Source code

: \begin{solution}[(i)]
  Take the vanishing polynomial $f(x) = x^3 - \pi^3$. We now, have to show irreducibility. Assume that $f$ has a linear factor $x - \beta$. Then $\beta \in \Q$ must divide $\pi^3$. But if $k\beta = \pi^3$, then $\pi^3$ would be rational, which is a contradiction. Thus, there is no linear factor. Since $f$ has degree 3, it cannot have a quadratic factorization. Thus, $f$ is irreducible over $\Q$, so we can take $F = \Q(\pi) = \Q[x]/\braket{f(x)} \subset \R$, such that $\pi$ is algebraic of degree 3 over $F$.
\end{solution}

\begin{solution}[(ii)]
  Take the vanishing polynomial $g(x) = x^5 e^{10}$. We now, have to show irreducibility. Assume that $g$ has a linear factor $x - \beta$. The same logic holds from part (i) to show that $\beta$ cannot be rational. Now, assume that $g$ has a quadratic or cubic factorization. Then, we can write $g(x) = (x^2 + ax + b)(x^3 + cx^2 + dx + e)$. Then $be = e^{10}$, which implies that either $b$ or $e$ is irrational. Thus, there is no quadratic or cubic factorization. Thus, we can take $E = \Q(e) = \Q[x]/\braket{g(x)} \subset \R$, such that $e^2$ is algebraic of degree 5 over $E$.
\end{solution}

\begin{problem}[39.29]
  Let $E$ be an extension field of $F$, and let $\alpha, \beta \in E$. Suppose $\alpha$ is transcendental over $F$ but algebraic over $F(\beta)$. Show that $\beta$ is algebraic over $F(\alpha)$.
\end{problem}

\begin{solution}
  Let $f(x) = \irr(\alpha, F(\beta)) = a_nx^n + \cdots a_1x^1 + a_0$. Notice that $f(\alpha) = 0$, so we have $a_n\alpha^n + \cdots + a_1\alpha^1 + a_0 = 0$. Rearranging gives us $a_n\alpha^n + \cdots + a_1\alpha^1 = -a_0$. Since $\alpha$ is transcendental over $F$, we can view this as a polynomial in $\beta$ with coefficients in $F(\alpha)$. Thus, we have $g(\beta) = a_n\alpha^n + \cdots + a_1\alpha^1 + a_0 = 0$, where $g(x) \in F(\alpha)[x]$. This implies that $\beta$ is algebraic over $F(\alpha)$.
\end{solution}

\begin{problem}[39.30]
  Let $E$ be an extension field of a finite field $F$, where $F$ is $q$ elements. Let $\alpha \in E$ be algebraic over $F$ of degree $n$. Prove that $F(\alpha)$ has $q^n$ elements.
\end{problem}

# # # # #

_TASK DETAILS_
Lines in the listing above that contain the word "begin" must be copied; leave out the rest.

_ANSWER_
: \begin{solution}[(i)]
\begin{solution}[(ii)]
\begin{problem}[39.29]
\begin{solution}
\begin{problem}[39.30]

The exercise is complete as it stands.